I think my last cocobolo pen I just went overboard on the sanding including micromesh and waxed it and told the owner that he could either maintain it with a light waxing or let it patinate naturally :wink:
 
Thanks fellas, very encouraging.

Nev, one thing I didn't try was sanding sealer. I thought the CA would seal the wood better, if anything. I may well try that then, I'm just not happy with the dull mottled look of the finish on it, especially with a pen always being visible close up in use. It was presanded to around 6000 grit with micromesh before the first coat, but something is still spoiling the final gloss.

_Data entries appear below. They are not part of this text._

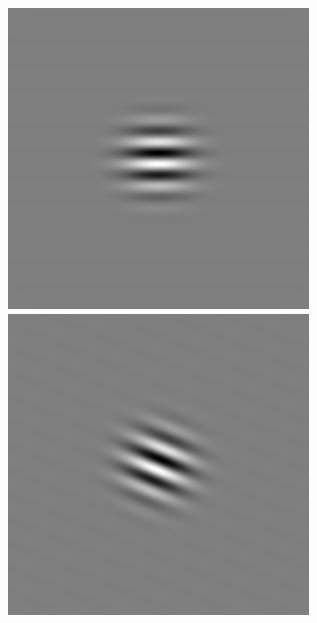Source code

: \begin{figure}[ht]
\begin{center}
 \includegraphics[width=\columnwidth/9]{ch4/figures/rGabor4_4.jpg}
 \includegraphics[width=\columnwidth/9]{ch4/figures/rGabor4_5.jpg}

\end{center}
\end{figure}
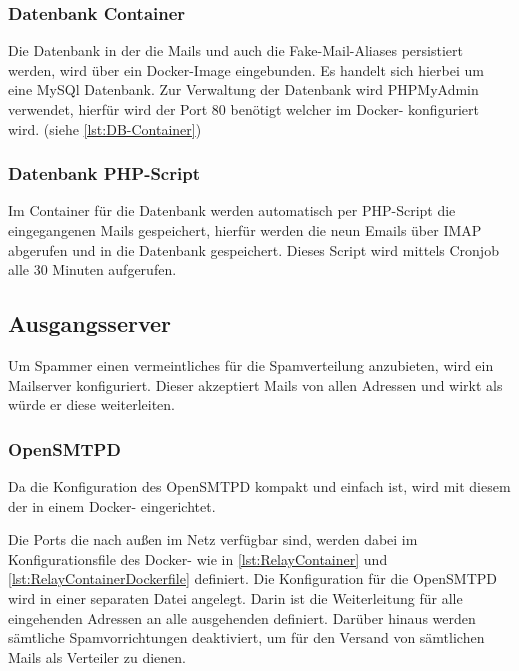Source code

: \documentclass[a4paper,11pt,singlespacing]{article}
\begin{document}
		\subsubsection{Datenbank Container}\label{DB-Container}
			Die Datenbank in der die Mails und auch die Fake-Mail-Aliases persistiert werden, wird über ein Docker-Image eingebunden. Es handelt sich hierbei um eine MySQl Datenbank. Zur Verwaltung der Datenbank wird PHPMyAdmin verwendet, hierfür wird der Port 80 benötigt welcher im Docker- konfiguriert wird. (siehe \autoref{lst:DB-Container})

		\subsubsection{Datenbank PHP-Script}\label{DB-Hook-Container}
			Im Container für die Datenbank werden automatisch per PHP-Script die eingegangenen Mails gespeichert, hierfür werden die neun Emails über IMAP abgerufen und in die Datenbank gespeichert.
			Dieses Script wird mittels Cronjob alle 30 Minuten aufgerufen.

	\subsection{Ausgangsserver}\label{sec:UmsetzungOpenRelay}
		Um Spammer einen vermeintliches  für die Spamverteilung anzubieten, wird ein Mailserver konfiguriert. Dieser akzeptiert Mails von allen Adressen und wirkt als würde er diese weiterleiten.
		
		\subsubsection{OpenSMTPD}\label{OpenRelayOpenSMTPD}
			Da die Konfiguration des \textsf{OpenSMTPD} kompakt und einfach ist, wird mit diesem der  in einem Docker- eingerichtet.
			
			Die Ports die nach au{\ss}en im Netz verfügbar sind, werden dabei im Konfigurationsfile des Docker- wie in \autoref{lst:RelayContainer} und \autoref{lst:RelayContainerDockerfile} definiert. Die Konfiguration für die \textsf{OpenSMTPD} wird in einer separaten
Datei angelegt.
			Darin ist die Weiterleitung für alle eingehenden Adressen an alle ausgehenden definiert. Darüber hinaus werden sämtliche Spamvorrichtungen deaktiviert, um für den Versand von sämtlichen Mails als Verteiler zu dienen.
			
\end{document}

I think I may carefully mount it back on the mandrel (the cigar pen unscrews into straight sections, so it's doable) sand it back, and seal and wax it. Anything to get a better looking finish, even if it's not as durable.

Thanks for the views folks :)
 
Nic....


Like you said, knock it back to around 600 grit then use some of this...

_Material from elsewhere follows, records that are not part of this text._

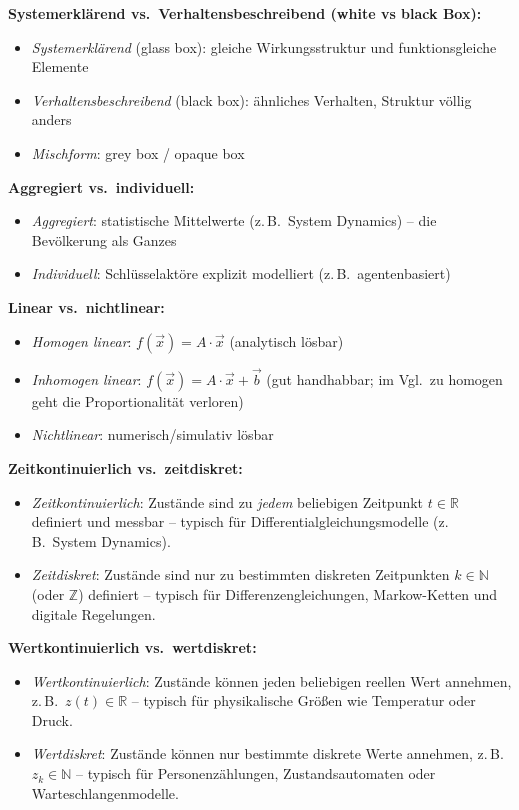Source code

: \textbf{Systemerklärend vs.\ Verhaltensbeschreibend (white vs black Box):}
\begin{itemize}[leftmargin=1.5em]
    \item \textit{Systemerklärend} (glass box): gleiche Wirkungsstruktur und funktionsgleiche Elemente
    \item \textit{Verhaltensbeschreibend} (black box): ähnliches Verhalten, Struktur völlig anders
    \item \textit{Mischform}: grey box / opaque box
\end{itemize}

\textbf{Aggregiert vs.\ individuell:}
\begin{itemize}[leftmargin=1.5em]
    \item \textit{Aggregiert}: statistische Mittelwerte (z.\,B.\  System Dynamics) -- die Bevölkerung als Ganzes
    \item \textit{Individuell}: Schlüsselaktöre explizit modelliert (z.\,B.\  agentenbasiert)
\end{itemize}

\textbf{Linear vs.\ nichtlinear:}
\begin{itemize}[leftmargin=1.5em]
    \item \textit{Homogen linear}: $f(\vec{x}) = A \cdot \vec{x}$ (analytisch lösbar)
    \item \textit{Inhomogen linear}: $f(\vec{x}) = A \cdot \vec{x} + \vec{b}$ (gut handhabbar; im Vgl.\ zu homogen geht die Proportionalität verloren)
    \item \textit{Nichtlinear}: numerisch/simulativ lösbar
\end{itemize}

\textbf{Zeitkontinuierlich vs.\ zeitdiskret:}
\begin{itemize}[leftmargin=1.5em]
    \item \textit{Zeitkontinuierlich}: Zustände sind zu \emph{jedem} beliebigen Zeitpunkt $t \in \mathbb{R}$ definiert und messbar -- typisch für Differentialgleichungsmodelle (z.\,B.\ System Dynamics).
    \item \textit{Zeitdiskret}: Zustände sind nur zu bestimmten diskreten Zeitpunkten $k \in \mathbb{N}$ (oder $\mathbb{Z}$) definiert -- typisch für Differenzengleichungen, Markow-Ketten und digitale Regelungen.
\end{itemize}

\textbf{Wertkontinuierlich vs.\ wertdiskret:}
\begin{itemize}[leftmargin=1.5em]
    \item \textit{Wertkontinuierlich}: Zustände können jeden beliebigen reellen Wert annehmen, z.\,B.\ $z(t) \in \mathbb{R}$ -- typisch für physikalische Größen wie Temperatur oder Druck.
    \item \textit{Wertdiskret}: Zustände können nur bestimmte diskrete Werte annehmen, z.\,B.\ $z_k \in \mathbb{N}$ -- typisch für Personenzählungen, Zustandsautomaten oder Warteschlangenmodelle.
\end{itemize}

http://www.turners-retreat.co.uk/hut-crystal-coat-6oz


A bit expensive but will last you a good few years, and many many dozens of pens, as you only needs a few drops for the whole pen.

And when you apply it have the lathe really 'buzzing'.... 2000rpm or more, use a piece of paper towel (NOT CLOTH...!!) :!:

Really 'squeeze' the wood/acrylic when you're applying. The liquid needs to get hot and almost burnish itself onto the material (if your fingers dont get 'warm' you aint squeezing hard and long enough :lol: )

Then let it cool before you attempt to touch/remove from the mandrel as it'll still be soft at this point... a few mins is fine.

Then post back with updated pics.... :D



Nick
 
Go easy on me he says! No! Because these are gorgeous!

I love turning pens (I have orders for about 15 at the moment) and these are inspirational to me. Thanks for posting them.

As soon as I can afford it I am going to get some of the HUT Crystal Coat. CA is good but it's playing havoc with my respiratory system.
 
Thanks Nick! :)

I did as planned, only rather than going out and buying another finish, I used my Shellawax that I'd already bought, and it did a terrific job.

I sanded back until the dust was coming up pink from the cocobolo rather than white from the CA glue, then cut it down to a finer grit again (only went to about 600 this time) Followed it with a going over with EEE wax shine stuff I have - from the shellawax manufacturers, followed by a triple layer of the shellawax to finish.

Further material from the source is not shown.